E Street Shuffle: The Glory Days of Bruce Springsteen & the E Street Band
Page 16
Unlike Dylan and the Hawks in ’66, he simply refused to review the tapes to help understand why that night’s audience reacted the way they did. As it happens, the audience loved the show both nights. Audience tapes demonstrate them responding to every visual cue, each shift in musical style. Appel, for one, “loved the fact that the London audience got into him big-time, and the advertisements, all the shit, didn’t mean nothing.” But for Springsteen, the curse of Hammersmith would remain in his head long after he returned to the States with tapes of both nights in the hold. Even after returning to London six years later to a media hype that made 1975 look like a roast, he felt some explanation was in order:
Bruce Springsteen: I’ve always been haunted by the two gigs we played here back in ’75…I was a heap of nerves, and because it wasn’t working, I kinda went inside myself. I saw my whole career collapsing whilst I was playing those songs. It was painful and because I felt guilty ’cause it was me, it was my name and my reputation the audience had come to check out. When I left that stage, I…just wanted to drop the whole thing, my career as a musician, because my self-confidence was shot. I felt crippled. Everything had gotten too out of control and I felt drained…I’ve got absolutely total recall of those shows because the first one was so bad I was ready to blow up fuckin’ Big Ben. I stunk that first night, and although the second show was a good show by any standards, at that time the negative aspect of the London trip—and there were a whole number—came to totally exemplify this huge psychic weight on my head. [1981]

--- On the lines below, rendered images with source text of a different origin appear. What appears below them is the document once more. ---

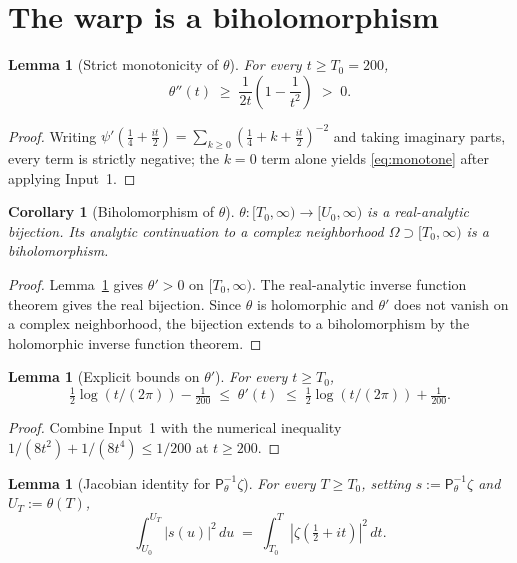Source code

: \documentclass[11pt,a4paper]{article}
\newtheorem{lemma}[theorem]{Lemma}
\newtheorem{corollary}[theorem]{Corollary}
\theoremstyle{definition}
\newcommand{\ipp}{\mathsf{P}_\theta^{-1}}
\begin{document}
\section{The warp is a biholomorphism}
\label{sec:warp}

\begin{lemma}[Strict monotonicity of $\theta$]\label{lem:monotone}
For every $t \ge T_0 = 200$,
\begin{equation}
  \theta''(t) \;\ge\; \frac{1}{2t}\!\left(1 - \frac{1}{t^2}\right) \;>\; 0.
  \label{eq:monotone}
\end{equation}
\end{lemma}

\begin{proof}
Writing $\psi'(\tfrac14+\tfrac{it}{2}) = \sum_{k\ge0}(\tfrac14+k+\tfrac{it}{2})^{-2}$
and taking imaginary parts, every term is strictly negative; the $k=0$ term alone
yields \eqref{eq:monotone} after applying Input~1.
\end{proof}

\begin{corollary}[Biholomorphism of $\theta$]\label{cor:biholomorphism}
$\theta\colon[T_0,\infty)\to[U_0,\infty)$ is a real-analytic bijection.
Its analytic continuation to a complex neighborhood
$\Omega \supset [T_0,\infty)$ is a biholomorphism.
\end{corollary}

\begin{proof}
Lemma~\ref{lem:monotone} gives $\theta'>0$ on $[T_0,\infty)$. The real-analytic
inverse function theorem gives the real bijection. Since $\theta$ is holomorphic
and $\theta'$ does not vanish on a complex neighborhood, the bijection extends to a
biholomorphism by the holomorphic inverse function theorem.
\end{proof}

\begin{lemma}[Explicit bounds on $\theta'$]\label{lem:thetaprime-bounds}
For every $t \ge T_0$,
\begin{equation}
  \tfrac12\log(t/(2\pi)) - \tfrac{1}{200} \;\le\; \theta'(t) \;\le\;
  \tfrac12\log(t/(2\pi)) + \tfrac{1}{200}.
\end{equation}
\end{lemma}

\begin{proof}
Combine Input~1 with the numerical inequality
$1/(8t^2)+1/(8t^4) \le 1/200$ at $t\ge 200$.
\end{proof}

\begin{lemma}[Jacobian identity for $\ipp\zeta$]\label{lem:jacobian}
For every $T\ge T_0$, setting $s := \ipp\zeta$ and $U_T := \theta(T)$,
\begin{equation}
  \int_{U_0}^{U_T} |s(u)|^2\,du \;=\; \int_{T_0}^{T} |\zeta(\tfrac12+it)|^2\,dt.
  \label{eq:jacobian}
\end{equation}
\end{lemma}
\end{document}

He only revised his view of that first show in 2005 after reviewing the tapes: “I was wrong. With the keys to the kingdom dangling in front of us and the knife at our neck, we’d gone for broke.” Though his abiding memory of the second show as good “by any standards” was spot on. Two days before the weeklies ran their reviews of the supposed first-night debacle, Springsteen delivered a very different performance, one which represented the way forward for him and his band—if not rock ’n’ roll itself.
(Actually, only the agenda-driven NME gave a real thumbs-down to “a gutsy, energetic performer of restricted growth, who plays fair guitar; who makes the very most of his (actually limited) voice; who writes fair if wordy songs; who works tirelessly if not always effectively on stage; whose sense of drama is simultaneously incomplete and overdone; who can’t pick musicians; [and] who can’t seem to resist the hype put out in his name by Columbia.”)

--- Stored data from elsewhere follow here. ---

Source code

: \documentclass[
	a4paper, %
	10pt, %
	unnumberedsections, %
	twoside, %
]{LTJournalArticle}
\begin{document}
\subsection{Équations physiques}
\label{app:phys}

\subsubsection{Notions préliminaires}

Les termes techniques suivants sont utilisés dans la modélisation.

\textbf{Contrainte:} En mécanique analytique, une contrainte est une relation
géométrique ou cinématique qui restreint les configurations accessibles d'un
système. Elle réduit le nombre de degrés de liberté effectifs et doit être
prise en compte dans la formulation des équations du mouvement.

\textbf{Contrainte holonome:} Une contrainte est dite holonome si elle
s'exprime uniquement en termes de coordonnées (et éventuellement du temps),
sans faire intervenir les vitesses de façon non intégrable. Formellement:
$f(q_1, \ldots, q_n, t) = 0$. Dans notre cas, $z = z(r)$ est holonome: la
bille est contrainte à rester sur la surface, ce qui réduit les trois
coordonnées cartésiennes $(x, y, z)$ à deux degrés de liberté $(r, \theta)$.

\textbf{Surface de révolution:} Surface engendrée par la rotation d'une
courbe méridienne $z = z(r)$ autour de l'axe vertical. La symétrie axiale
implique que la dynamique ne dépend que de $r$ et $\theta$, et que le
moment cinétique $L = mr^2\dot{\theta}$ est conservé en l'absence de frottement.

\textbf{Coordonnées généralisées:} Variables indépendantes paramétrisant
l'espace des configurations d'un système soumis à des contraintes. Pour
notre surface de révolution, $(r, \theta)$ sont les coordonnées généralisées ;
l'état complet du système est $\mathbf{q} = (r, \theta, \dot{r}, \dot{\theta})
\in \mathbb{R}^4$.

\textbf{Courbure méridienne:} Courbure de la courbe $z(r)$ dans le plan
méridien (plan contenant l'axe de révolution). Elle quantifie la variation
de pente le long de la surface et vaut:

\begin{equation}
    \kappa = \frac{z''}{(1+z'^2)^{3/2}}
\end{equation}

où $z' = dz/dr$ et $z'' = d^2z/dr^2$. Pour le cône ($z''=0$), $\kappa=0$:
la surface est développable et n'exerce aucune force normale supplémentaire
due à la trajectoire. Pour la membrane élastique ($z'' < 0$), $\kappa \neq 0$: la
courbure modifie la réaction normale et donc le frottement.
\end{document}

The E Street Band of yesteryear was laid to rest somewhere over Stockholm. After six days on the road, Springsteen returned to play a set stripped of its wilder, more innocent moments. Out went “E Street Shuffle” and “Kitty’s Back,” the two regular concessions to the Sancious era. In their place came a checklist of Invasion influences any semi-educated Brit could relate to: Manfred Mann’s “Sha La La” and “Pretty Flamingo,” The Searchers’ “When You Walk In The Room.” And wrapping up proceedings in style were three fifties rockers known largely to seventies rock fans from the Beatles’ and Stones’ recastings, “Twist and Shout,” “Carol” and “Little Queenie.”

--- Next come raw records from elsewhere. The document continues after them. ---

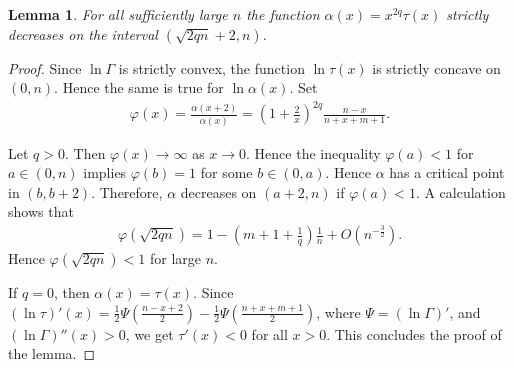 \documentclass[10pt]{amsart}
\newtheorem{lemma}{Lemma}
\theoremstyle{remark}
\begin{document}
\begin{lemma}\label{jqtau}
For all sufficiently large $n$ the function ${{\mathord{\alpha}}}(x)=x^{2q}\tau(x)$
strictly decreases on the interval $(\sqrt{2qn}+2,n)$.
\end{lemma}
\begin{proof}
Since $\ln{{\mathord{\Gamma}}}$ is strictly convex, the function $\ln\tau(x)$  is
strictly concave on $(0,n)$. Hence the same is true for
$\ln{{\mathord{\alpha}}}(x)$.  Set
\begin{eqnarray*}
{{\mathord{\varphi}}}(x)=\frac{{{\mathord{\alpha}}}(x+2)}{{{\mathord{\alpha}}}(x)}
=\left(1+\frac{2}{x}\right)^{2q}\frac{n-x}{n+x+m+1}.
\end{eqnarray*}

Let $q>0$. Then ${{\mathord{\varphi}}}(x)\to\infty$ as $x\to0$. Hence the inequality
${{\mathord{\varphi}}}(a)<1$ for $a\in(0,n)$ implies ${{\mathord{\varphi}}}(b)=1$ for some
$b\in(0,a)$. Hence ${{\mathord{\alpha}}}$ has a critical point in $(b,b+2)$.
Therefore, ${{\mathord{\alpha}}}$ decreases on $(a+2,n)$ if ${{\mathord{\varphi}}}(a)<1$. A
calculation shows that
\begin{eqnarray*}
{{\mathord{\varphi}}}(\sqrt{2qn})=1-\left(m+1+\frac{1}{q}\right)\frac{1}{n}
+O\left(n^{-\frac32}\right).
\end{eqnarray*}
Hence ${{\mathord{\varphi}}}(\sqrt{2qn})<1$ for large $n$.

If $q=0$, then ${{\mathord{\alpha}}}(x)=\tau(x)$. Since
$(\ln\tau)'(x)=\frac12\Psi\left(\frac{n-x+2}{2}\right)
-\frac12\Psi\left(\frac{n+x+m+1}{2}\right)$, where
$\Psi=(\ln{{\mathord{\Gamma}}})'$, and $(\ln{{\mathord{\Gamma}}})''(x)>0$, we get $\tau'(x)<0$ for
all $x>0$. This concludes the proof of the lemma.
\end{proof}
\end{document}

If much of the second album was sidelined, core first-album songs—“Saint In The City,” “Lost In The Flood,” “For You”—were stripped bare and, in the former two cases, reconditioned for r&b. “Lost In The Flood” was almost unrecognizable, with more twists and turns in its new arrangement than “Born To Run” and “Thundercrack” combined. Weinberg finally came into his own on these numbers, where subtlety was for squares and the boss preferred the sound of broken foot-pedals.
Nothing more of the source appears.